We have found that the selectivity of the unit is affected detrimentally at CRCs above 0.4 wt %, based on one of our European FCCUs running in partial burn (experience between 0.15 wt % and 0.6 wt % CRC).

In full burn, the only problem we have seen is the afterburn, but it can usually be controlled by CO Promoter. That said, we do not run any of our FCCUs with fully hydrotreated residue and have sold off our last refinery running hydrotreated feedstocks last year to Tosco Corp.

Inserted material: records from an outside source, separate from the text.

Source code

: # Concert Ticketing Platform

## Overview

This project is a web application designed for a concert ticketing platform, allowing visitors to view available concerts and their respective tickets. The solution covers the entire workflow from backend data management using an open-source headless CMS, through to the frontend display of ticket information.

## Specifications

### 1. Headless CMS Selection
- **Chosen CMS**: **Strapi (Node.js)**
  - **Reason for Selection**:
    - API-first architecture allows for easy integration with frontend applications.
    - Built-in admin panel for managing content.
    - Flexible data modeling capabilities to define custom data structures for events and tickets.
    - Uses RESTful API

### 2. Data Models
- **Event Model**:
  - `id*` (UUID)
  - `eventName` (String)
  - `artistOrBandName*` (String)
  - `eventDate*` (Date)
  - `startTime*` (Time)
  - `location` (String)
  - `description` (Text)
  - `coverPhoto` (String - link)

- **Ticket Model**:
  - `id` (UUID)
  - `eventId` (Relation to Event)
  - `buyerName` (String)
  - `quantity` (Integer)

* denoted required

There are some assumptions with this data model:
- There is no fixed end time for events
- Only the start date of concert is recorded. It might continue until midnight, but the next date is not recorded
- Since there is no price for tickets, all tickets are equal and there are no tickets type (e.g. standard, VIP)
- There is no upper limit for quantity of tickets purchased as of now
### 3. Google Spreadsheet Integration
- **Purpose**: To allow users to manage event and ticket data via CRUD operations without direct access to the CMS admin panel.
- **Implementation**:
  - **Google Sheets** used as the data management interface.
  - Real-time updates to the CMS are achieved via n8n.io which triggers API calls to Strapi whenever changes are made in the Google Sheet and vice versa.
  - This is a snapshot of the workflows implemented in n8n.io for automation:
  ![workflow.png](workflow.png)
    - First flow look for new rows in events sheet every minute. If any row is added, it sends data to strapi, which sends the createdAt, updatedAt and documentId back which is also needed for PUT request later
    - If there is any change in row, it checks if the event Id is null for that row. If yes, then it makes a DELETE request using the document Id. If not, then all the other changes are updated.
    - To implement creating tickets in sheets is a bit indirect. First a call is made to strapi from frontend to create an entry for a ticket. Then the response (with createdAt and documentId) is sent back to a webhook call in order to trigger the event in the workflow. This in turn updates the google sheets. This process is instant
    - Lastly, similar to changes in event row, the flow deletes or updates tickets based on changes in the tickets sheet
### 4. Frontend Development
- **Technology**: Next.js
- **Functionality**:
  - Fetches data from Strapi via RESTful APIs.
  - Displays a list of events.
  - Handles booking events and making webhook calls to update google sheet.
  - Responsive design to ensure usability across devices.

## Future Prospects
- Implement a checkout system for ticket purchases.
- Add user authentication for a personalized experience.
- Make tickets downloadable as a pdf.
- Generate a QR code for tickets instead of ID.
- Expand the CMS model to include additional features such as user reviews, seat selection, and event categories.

There are a number of possible ways of raising the regenerator bed temperature, but let us redefine the fact that regenerator temperature is proportional to delta coke. With that in mind, the methods that can be used are:

  • The old method of recycling slurry to the riser is a sure way to increase the regenerator temperature, but at the expense of conversion and selectivity. We have also fed vacuum residue to our units that have room to move on regenerator bed temperature and limited fresh-feed availability. This too will raise the regenerator bed temperature.
  • Increasing equilibrium catalyst (E-cat) activity by increasing fresh catalyst additions, increasing fresh catalyst activity/surface area, or by using additives with very high surface area effectively do the same. All these will increase the E-cat microactivity (MAT) and surface area, and the delta coke, and hence the regenerator bed temperature. The refinery may hit other constraints in the main fractionator and gas recovery unit, because all of the above will increase the unit's conversion too.
  • Recycling spent catalyst to the reactor riser will also increase the unit's delta coke and regenerator bed temperature. This principle is implicit in the UOP X-Pot technology and is ideally suited to very clean feed, low delta coke (short contact time riser cracking and riser termination devices with efficient feed nozzles) operations. BP has examined the technology and process closely. Contact UOP for further details. The following are a number of unit operations that BP would suggest refiners consider carefully before undertaking.
  • Reducing feed nozzle dispersion steam. To see any delta coke effect by reducing modern, high-efficiency feed nozzle steam, the steam has to be substantially reduced, so much so that the integrity of the feed nozzles would be in question (catalyst ingress and erosion). The yield selectivities would also be very badly affected.
  • Reducing steam to the main stripping ring is not recommended, as mentioned earlier. The effect will increase the delta coke of the operation by allowing hydrocarbons to pass into the regenerator, increasing the hydrogen in coke and hence the apparent delta coke. This will create a number of potential undesirable effects, such as increased catalyst hydrothermal deactivation and compromised integrity of the steam ring. One of our units in the U.S. reduced steam to their stripping steam ring and experienced severe catalyst deactivation that took over a month to fully recover.
  • Using torch oil rapidly deactivates the E-cat in a unit and should only be used at start-up and restarts.
  • From a catalyst deactivation point of view, using the air preheater to heat up the regenerator bed is preferable to using torch oil. The main concern is the safety of this operation as a continuous operation. Some sites still have start-up procedures requiring an operator to sit by the air preheater viewing port and ensure a flame remains present. This is with a much lower regenerator temperature, too. We have estimated the effect on one of our FCCs.
With a 1,100+° F. (600+° C.) regenerator temperature, the consequence of continuously feeding flue gas from the air preheater into the regenerator needs to be carefully considered. From a "normal" regenerator bed temperature of 1,250° F. (676° C.) and a preheated air temperature of 750? F. (400° C.), the regenerator bed temperature will be elevated to 1,283° F. (695° C.); for a preheated air temperature of 1,112° F. (600° C.), the regenerator bed temperature will be elevated to 1,310° F. (695° C.); and for a preheated air temperature of 1,470° F. (800° C.), the regenerator bed temperature will be elevated to 1,340° F. (710° C.).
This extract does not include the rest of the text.